Monday, September 24, 2012

What a F*&#ing Hipster




I am a hipster. It's something that I've had to come to terms with all my life. Now granted, there are people much worse than I. I'm not really one of those hipsters with their nose in the sky, boasting about their latest "discovered" band. When I was a kid, being the youngest in my family caused me to feel this constant need to fit in with the older crowd, which meant I had to play the part: a hipster. But that bad news is that I started early. Like, really early.

My siblings and cousins were a poor influence on me. At the age of 8, I bought my first Green Day CD. At age 10, I started shopping at Hot Topic instead of Hollister. But most of all... I started watching the OC religiously. It is my favorite show to this day, and it created a huge wave of hipsters. Me included. I bought a Princess Sparkles t-shirt at age 13. (For those of you who don't know who that is, go watch the OC.) In 2006, the "dorky" trend took over so naturally, I joined in.

Yes, those are fake glasses.

This is me in 2007. I'm wearing a Rocket Summer t-shirt (signed by Bryce Avery), red tights, a vest from goodwill and a bow headband, as well as those stupid rubber bracelet things. I am ashamed of this picture.




In 2008 came the "cool hat" vintage-look. This was my first profile picture on Facebook. I am a photographer (no really, I am) but this looks like it came straight out of an Urban Outfitters ad.

Another "cool hat" picture.

The next trend that came along was buying ugly clothes to seem cool. (Yes, I know that's dumb.) I would troll mainstream stores like GAP and Target looking for the ugliest thing I could find. And the summer of 2008, it was this sweater:

Hideous, right? Well, I thought it was gonna make me look like I wasn't trying so hard. But then of course, my cousin Mandy had to sweep in and take the hipster crown. She informed me that she had the same sweater as me. In my head I was like, "score!", but Mandy bought hers at a thrift store. She had won the hipster-off.

The worst thing is that I wasn't aware of my hipster nature until my brother informed me my freshman year of high school. But it still didn't stop, I just became more aware of it! Above is me in another planned outfit complete with Chucks and a vintage 50 mm camera. I disgust even myself.

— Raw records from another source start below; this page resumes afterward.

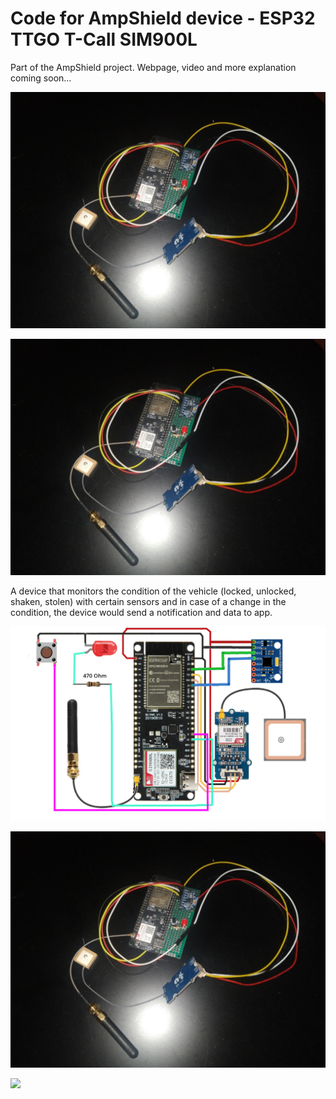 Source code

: # Code for AmpShield device - ESP32 TTGO T-Call SIM900L

Part of the AmpShield  project. Webpage, video and more explanation coming soon...

[![AmpShield1 Video](IMG_20210829_031534.jpg)](https://www.youtube.com/watch?v=fvPph0_emkc "AmpShield Commercial - Click to Watch!")

[![AmpShield2 Video](IMG_20210829_031534.jpg)](https://www.youtube.com/watch?v=4HQn0FzJbHY "AmpShield Real Life Example - Click to Watch!")

A device that monitors the condition of the vehicle (locked, unlocked, shaken, stolen) with certain sensors and in case of a change in the condition, the device would send a notification and data to app.


![](Shema.jpg)

![](IMG_20210829_031534.jpg)

![](IMG_20210819_190707.jpg)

Throughout high school, despite being on the speech/debate team and theatre and choir, I tried to mainstream and blend in, throwing away my hipster desires. Problem with that was, HIPSTERS BECAME COOL! Like, really popular! And I was screwed. So then I turned to the only other thing I could: I had to become the counterculture and make fun of them. It was easy for me because I secretly had the hipster in me. We even developed the phrase, "What a f#$%ing hipster..." whenever we saw "those people". Also, as fans of How I Met Your Mother, we were avid fans of the fart noise whenever someone got dangerously close to sounding like a hipster.

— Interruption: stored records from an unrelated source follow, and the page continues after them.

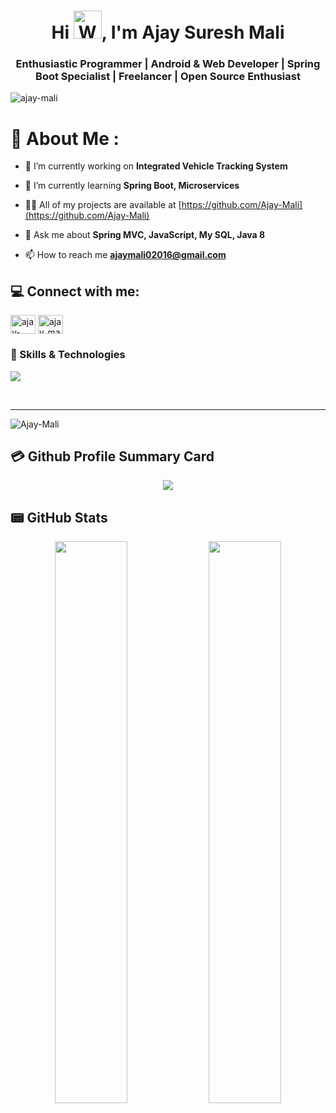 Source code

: <h1 align="center">Hi <img src="https://raw.githubusercontent.com/nixin72/nixin72/master/wave.gif" 
         alt="Waving hand animated gif"
         height="45"
         width="45" />, I'm Ajay Suresh Mali</h1>
	 
<h3 align="center"> Enthusiastic Programmer | Android & Web Developer | Spring Boot Specialist | Freelancer | Open Source Enthusiast </h3>
<p align="left"> <img src="https://komarev.com/ghpvc/?username=ajay-mali&label=Profile%20views&color=0e75b6&style=flat" alt="ajay-mali" /> </p>

# 💫 About Me :
- 🔭 I’m currently working on **Integrated Vehicle Tracking System**

- 🌱 I’m currently learning **Spring Boot, Microservices**

- 👨‍💻 All of my projects are available at [https://github.com/Ajay-Mali](https://github.com/Ajay-Mali)

- 💬 Ask me about **Spring MVC, JavaScript, My SQL, Java 8**

- 📫 How to reach me **ajaymali02016@gmail.com**

## 💻 Connect with me:
<p align="left">
<a href="https://linkedin.com/in/ajay-mali-205b84193" target="blank"><img align="center" src="https://raw.githubusercontent.com/rahuldkjain/github-profile-readme-generator/master/src/images/icons/Social/linked-in-alt.svg" alt="ajay-mali-205b84193" height="30" width="40" /></a>
<a href="https://www.leetcode.com/ajay_mali" target="blank"><img align="center" src="https://raw.githubusercontent.com/rahuldkjain/github-profile-readme-generator/master/src/images/icons/Social/leet-code.svg" alt="ajay_mali" height="30" width="40" /></a>
</p>

### 💪 Skills & Technologies
![](https://skillicons.dev/icons?i=js,jquery,ts,angular,nodejs,express,java,spring,hibernate,mongodb,mysql,sqlite,postgresql,graphql,rabbitmq,github,bitbucket)

<br/>
<hr/>
<p><img align="center" src="https://github-readme-stats.vercel.app/api/top-langs?username=Ajay-Mali&show_icons=true&locale=en&layout=compact" alt="Ajay-Mali" /></p>



## 💳 Github Profile Summary Card
<p align="center">
  <img src="https://github-profile-summary-cards.vercel.app/api/cards/profile-details?username=Ajay-Mali&theme=vue"/>
</p>

## 📟 GitHub Stats
<p align="center">
	<img width="48%" src="https://github-readme-stats.vercel.app/api?username=Ajay-Mali&show_icons=true&theme=vue" />
	<img width="48%" src="https://github-readme-streak-stats.herokuapp.com/?user=Ajay-Mali&theme=vue" />
</p>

This is me at prom, in the most hipster place on earth, Mass Ave in Indianapolis. My friends and I decided to take "hipster pics" on this brick wall, and this was the result. Wanna know the funny thing? The only person who commented on this photo was my cousin Mandy who said she loved it (irony at its best).

I'm now making an effort to become less of a hipster and more of a real person. But there are times I fall to temptation.

Photographed in April, I'm wearing a cardigan with patches on the elbows, Toms (not Bobs), and of elusive skinny jeans.



And then there is the trip I took to the East coast where I felt entirely pressured to look on-point.




Think I did?

It was hard to sit through class on Monday because I knew that it was me that we were talking about. I hope everyone enjoyed my trip down memory lane. Maybe I'll bump into some of my fellow hipsters at the Muncie Goodwill (I'm there every week).

If anything, I hope this made you laugh or feel better about being a hipster.